Well, first there’s a lot of logistics you got to deal with. That’s… but no, look: obviously my Cannes experience started at a certain time in my life, where things were changing again. I mean, you can kind of say my life has certain pivotal moments through my work — of how that really affected everything around me. Here, now — not having done a movie in ten years practically — to go back and make a movie in a time where cinema has really shifted compared to 10 years ago. So much has happened to cinema that it’s almost like entering a strange forest where it’s all a bit inconcrete. It’s hard to even define what the ecosystem is even like. And the power of the internet essentially driving everything and being the backbone of everything. Well, it’s a new playing field, I’ve been feeling. But the idea of creativity is still the same. It’s just the rules are a little bit different, but the aspirations are the same. And how do you navigate through that?
I love Cannes, obviously. It’s a great place to premiere. It has the best red carpet; it has the best of all those things, which is part of the experience. I mean, I love glamour and glitz and glitter and all that because that is part of the DNA of what we do. It’s kind of connected. But I also see a brighter future because I think that we’re moving towards something that we can’t quite put our finger on yet, of where things are going. But I believe that, with technology now suddenly putting a new spin on everything because of AI, it will continue to part the oceans between what it means to create and why you create. That having been flooded with technology — well, let’s say “content”; that’s what it’s called — to the point of: you’re basically overstuffed on opportunities to, just, everything comes and goes, like it was wiped.

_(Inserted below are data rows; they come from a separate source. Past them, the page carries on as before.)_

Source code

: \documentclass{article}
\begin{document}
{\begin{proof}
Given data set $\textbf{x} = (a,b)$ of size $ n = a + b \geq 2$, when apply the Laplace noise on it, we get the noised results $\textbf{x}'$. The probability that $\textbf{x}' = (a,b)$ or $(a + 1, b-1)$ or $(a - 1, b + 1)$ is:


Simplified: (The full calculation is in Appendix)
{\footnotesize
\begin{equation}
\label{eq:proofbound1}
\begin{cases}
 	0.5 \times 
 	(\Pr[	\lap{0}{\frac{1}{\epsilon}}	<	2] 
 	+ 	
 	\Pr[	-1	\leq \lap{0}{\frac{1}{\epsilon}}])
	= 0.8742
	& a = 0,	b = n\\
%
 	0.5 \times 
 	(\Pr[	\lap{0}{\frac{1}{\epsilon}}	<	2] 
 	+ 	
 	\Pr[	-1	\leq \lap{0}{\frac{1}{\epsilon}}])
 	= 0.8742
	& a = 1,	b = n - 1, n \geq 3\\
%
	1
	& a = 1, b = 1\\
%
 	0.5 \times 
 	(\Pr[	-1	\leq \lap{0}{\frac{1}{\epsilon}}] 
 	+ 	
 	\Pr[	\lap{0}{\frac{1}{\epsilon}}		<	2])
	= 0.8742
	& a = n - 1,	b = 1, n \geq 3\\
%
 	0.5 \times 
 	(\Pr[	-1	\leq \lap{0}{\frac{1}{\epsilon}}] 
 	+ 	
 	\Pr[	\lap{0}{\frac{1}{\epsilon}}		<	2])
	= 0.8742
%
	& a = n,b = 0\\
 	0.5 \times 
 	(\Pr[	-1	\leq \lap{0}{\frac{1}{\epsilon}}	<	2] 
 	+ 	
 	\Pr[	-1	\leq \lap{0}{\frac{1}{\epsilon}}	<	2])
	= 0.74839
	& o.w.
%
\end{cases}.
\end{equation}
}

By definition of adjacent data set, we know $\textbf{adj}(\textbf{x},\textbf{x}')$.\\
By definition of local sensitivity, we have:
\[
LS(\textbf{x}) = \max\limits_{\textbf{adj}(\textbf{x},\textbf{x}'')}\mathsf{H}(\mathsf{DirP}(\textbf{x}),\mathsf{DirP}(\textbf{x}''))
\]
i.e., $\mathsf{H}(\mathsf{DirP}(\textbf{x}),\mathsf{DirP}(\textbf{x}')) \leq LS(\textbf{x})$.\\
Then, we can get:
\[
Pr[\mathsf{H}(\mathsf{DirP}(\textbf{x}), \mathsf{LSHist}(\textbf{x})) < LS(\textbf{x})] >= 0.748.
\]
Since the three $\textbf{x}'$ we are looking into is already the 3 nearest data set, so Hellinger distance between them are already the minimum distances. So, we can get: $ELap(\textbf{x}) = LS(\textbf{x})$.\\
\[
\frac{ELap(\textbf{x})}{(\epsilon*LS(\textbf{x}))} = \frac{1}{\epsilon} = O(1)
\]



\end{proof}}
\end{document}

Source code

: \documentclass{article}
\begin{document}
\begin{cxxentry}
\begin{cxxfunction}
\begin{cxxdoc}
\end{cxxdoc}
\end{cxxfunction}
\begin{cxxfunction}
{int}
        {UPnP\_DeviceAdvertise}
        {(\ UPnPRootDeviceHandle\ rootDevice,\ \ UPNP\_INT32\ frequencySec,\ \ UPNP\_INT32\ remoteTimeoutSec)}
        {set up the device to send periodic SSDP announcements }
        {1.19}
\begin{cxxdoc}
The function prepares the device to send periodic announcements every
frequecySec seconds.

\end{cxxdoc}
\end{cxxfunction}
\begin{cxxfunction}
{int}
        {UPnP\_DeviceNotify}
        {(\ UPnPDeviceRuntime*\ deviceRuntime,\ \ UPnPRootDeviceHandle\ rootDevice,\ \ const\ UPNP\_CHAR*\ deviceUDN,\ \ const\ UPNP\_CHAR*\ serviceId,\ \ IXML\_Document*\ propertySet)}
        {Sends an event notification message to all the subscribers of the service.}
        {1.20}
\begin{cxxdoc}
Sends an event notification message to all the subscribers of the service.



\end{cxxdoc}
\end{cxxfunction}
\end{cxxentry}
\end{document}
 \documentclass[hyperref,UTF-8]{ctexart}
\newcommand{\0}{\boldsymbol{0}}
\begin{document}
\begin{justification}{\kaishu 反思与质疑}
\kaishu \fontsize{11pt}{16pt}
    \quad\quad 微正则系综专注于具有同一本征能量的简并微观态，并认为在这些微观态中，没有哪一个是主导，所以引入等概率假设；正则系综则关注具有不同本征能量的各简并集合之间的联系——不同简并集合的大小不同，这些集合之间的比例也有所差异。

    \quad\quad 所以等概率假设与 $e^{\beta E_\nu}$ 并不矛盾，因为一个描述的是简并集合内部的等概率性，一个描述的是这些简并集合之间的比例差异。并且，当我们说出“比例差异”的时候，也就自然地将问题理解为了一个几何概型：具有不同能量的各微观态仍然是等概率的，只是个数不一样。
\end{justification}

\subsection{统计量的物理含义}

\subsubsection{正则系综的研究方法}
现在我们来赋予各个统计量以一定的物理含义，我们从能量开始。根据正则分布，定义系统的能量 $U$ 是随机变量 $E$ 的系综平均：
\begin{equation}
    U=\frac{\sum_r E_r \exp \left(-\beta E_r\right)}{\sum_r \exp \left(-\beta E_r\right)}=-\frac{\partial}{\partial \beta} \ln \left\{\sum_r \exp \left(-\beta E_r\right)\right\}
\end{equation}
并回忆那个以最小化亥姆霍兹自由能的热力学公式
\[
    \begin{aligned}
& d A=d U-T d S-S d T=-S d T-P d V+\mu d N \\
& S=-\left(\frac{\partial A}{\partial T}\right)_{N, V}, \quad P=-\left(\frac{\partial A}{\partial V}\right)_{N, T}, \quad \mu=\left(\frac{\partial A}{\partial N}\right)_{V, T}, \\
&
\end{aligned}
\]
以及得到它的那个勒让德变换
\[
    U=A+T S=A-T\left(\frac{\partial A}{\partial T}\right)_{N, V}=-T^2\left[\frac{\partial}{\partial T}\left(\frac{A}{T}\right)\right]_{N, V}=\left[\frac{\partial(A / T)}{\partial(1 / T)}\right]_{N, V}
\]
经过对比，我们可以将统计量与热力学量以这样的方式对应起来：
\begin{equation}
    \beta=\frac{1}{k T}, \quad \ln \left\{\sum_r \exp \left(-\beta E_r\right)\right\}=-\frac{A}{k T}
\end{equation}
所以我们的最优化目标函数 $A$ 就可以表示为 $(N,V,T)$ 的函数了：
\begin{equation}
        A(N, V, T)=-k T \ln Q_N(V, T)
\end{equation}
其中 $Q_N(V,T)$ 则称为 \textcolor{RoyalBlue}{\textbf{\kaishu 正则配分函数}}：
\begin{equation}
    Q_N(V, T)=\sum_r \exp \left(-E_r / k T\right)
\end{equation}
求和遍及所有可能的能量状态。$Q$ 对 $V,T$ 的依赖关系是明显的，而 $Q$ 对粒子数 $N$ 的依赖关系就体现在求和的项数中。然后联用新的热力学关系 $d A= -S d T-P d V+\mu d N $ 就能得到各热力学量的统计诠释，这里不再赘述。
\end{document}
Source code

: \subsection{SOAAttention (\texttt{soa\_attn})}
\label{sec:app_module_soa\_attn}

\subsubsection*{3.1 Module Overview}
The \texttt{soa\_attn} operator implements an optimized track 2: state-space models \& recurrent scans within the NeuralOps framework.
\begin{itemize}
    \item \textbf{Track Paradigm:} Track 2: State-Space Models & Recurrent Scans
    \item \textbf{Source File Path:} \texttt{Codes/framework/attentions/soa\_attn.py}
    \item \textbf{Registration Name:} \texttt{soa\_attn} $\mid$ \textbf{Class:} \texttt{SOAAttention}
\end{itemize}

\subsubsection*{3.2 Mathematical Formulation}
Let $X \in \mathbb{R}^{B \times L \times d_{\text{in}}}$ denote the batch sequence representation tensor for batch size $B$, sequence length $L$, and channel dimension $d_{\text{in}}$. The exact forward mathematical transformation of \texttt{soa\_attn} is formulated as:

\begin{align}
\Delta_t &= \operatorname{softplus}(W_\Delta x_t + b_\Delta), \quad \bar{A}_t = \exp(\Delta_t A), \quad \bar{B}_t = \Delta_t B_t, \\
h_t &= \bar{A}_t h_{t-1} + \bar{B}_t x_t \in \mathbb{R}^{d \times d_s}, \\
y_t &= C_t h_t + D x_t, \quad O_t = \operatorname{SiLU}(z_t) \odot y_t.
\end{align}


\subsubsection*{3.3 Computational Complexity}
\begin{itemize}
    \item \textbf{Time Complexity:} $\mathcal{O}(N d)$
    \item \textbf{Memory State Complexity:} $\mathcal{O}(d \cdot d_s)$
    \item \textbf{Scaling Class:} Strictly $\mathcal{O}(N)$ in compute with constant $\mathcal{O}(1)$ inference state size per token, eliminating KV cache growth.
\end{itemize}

But at a certain point, the mind can’t comprehend. Or this idea that everyone thought, that if you just open the floodgates, people would just sit and… well, maybe that wasn’t really true either. So it’s like: what is the real reality of the future? And I think that what’s gonna come now is much more focused on the survival of the heart. Meaning that, if you create with the heart — and I mean sincerely — that is what will not be affected by the technical evolution. But all the other things that are not genuine — and I mean pretending to be genuine — will just vanish into this sphere of just wipes. Just to say: I am very optimistic about the future, but just want to get that across.
I’m excited to see how “Her Private Hell” reflects that. I suppose it was a foregone conclusion that your first movie since the formation of a company called Neon would be released by them.
Well, Neon is called Neon because of “Neon Demon.”
Actually?
Yeah.
I didn’t know that. OK, well: self-fulfilling prophecy
Tom Quinn has been very instrumental in my life. Because he brought the “Pusher” trilogy to the U.S., and we did “Only God Forgives” together, which was a very, in a way, pivotal point in my own creative endeavor. We have always remained very close over the years, and so when I wanted to make a movie again, he was the one and only that I reached out to … he’s just amazing, and he was like, “What do you need?” And I explained what I needed, and he was like, “I’m in.”
That kind of reminded me of the experience with “Pusher One,” where I was like, “What do I need? Well, I need this.” And the government just gave it to me. [Pulls up blank paper] My CV was as blank as this piece of paper. I had no prior anything. And with Tom, it was like, “What do I need? This is my CV.” It has a few little things on it, but he was still, you know, “I’m in.” And that kind of gave me a re-evaluation of everything around me, but also an incredible amount of joy and pleasure in wanting to make a movie in how I see movies are for me now.
The “Pusher” film series is now available on physical media in 4K, with a theatrical re-release starting Friday, May 8.